[Problem requirements]
Look through the entries below and show every line containing the word "Then".

##### Records shown #####

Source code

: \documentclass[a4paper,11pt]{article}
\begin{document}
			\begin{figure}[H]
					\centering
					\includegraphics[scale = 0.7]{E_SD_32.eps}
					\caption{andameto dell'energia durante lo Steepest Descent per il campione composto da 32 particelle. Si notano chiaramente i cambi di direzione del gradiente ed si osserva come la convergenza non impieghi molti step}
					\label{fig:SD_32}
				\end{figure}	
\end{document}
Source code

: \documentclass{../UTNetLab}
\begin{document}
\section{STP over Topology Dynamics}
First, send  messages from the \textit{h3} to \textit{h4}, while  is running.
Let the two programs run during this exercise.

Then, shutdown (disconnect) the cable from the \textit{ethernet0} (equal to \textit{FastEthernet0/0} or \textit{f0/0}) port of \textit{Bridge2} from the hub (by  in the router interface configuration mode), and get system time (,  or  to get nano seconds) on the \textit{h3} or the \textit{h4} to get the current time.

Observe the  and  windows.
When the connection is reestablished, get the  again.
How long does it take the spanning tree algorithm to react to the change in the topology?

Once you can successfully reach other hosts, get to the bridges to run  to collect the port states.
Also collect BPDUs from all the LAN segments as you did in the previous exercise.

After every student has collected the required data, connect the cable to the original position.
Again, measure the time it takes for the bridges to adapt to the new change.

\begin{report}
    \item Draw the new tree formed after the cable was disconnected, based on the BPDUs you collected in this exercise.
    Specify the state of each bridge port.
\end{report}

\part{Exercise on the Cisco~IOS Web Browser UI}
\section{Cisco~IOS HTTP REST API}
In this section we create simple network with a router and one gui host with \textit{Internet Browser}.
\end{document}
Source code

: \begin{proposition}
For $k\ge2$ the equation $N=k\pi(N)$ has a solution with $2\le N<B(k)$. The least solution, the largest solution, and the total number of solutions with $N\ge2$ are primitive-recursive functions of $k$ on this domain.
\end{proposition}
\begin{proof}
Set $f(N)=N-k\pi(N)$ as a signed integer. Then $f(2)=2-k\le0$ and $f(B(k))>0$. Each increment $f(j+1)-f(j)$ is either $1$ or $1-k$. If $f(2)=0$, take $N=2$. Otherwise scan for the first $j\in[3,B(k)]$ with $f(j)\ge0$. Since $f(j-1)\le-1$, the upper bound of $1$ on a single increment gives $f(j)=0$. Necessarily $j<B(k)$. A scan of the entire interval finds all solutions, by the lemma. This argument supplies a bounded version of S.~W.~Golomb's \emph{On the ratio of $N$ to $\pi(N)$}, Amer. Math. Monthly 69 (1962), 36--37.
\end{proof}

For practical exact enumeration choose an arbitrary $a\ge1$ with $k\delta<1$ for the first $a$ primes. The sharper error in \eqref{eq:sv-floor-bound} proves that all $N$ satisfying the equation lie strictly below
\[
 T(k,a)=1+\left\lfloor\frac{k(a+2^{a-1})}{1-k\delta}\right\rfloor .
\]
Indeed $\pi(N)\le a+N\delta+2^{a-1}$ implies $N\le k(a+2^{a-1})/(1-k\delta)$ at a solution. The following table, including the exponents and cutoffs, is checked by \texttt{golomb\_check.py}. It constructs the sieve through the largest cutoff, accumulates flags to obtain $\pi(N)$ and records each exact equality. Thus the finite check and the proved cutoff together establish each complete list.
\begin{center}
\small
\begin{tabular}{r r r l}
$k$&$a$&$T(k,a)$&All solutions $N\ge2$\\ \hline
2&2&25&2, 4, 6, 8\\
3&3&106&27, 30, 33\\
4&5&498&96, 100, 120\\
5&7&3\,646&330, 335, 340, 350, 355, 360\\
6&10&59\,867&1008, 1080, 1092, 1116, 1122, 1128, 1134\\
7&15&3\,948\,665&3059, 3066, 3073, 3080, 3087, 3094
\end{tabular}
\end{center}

#####

[Output]
Then, shutdown (disconnect) the cable from the \textit{ethernet0} (equal to \textit{FastEthernet0/0} or \textit{f0/0}) port of \textit{Bridge2} from the hub (by  in the router interface configuration mode), and get system time (,  or  to get nano seconds) on the \textit{h3} or the \textit{h4} to get the current time.
Set $f(N)=N-k\pi(N)$ as a signed integer. Then $f(2)=2-k\le0$ and $f(B(k))>0$. Each increment $f(j+1)-f(j)$ is either $1$ or $1-k$. If $f(2)=0$, take $N=2$. Otherwise scan for the first $j\in[3,B(k)]$ with $f(j)\ge0$. Since $f(j-1)\le-1$, the upper bound of $1$ on a single increment gives $f(j)=0$. Necessarily $j<B(k)$. A scan of the entire interval finds all solutions, by the lemma. This argument supplies a bounded version of S.~W.~Golomb's \emph{On the ratio of $N$ to $\pi(N)$}, Amer. Math. Monthly 69 (1962), 36--37.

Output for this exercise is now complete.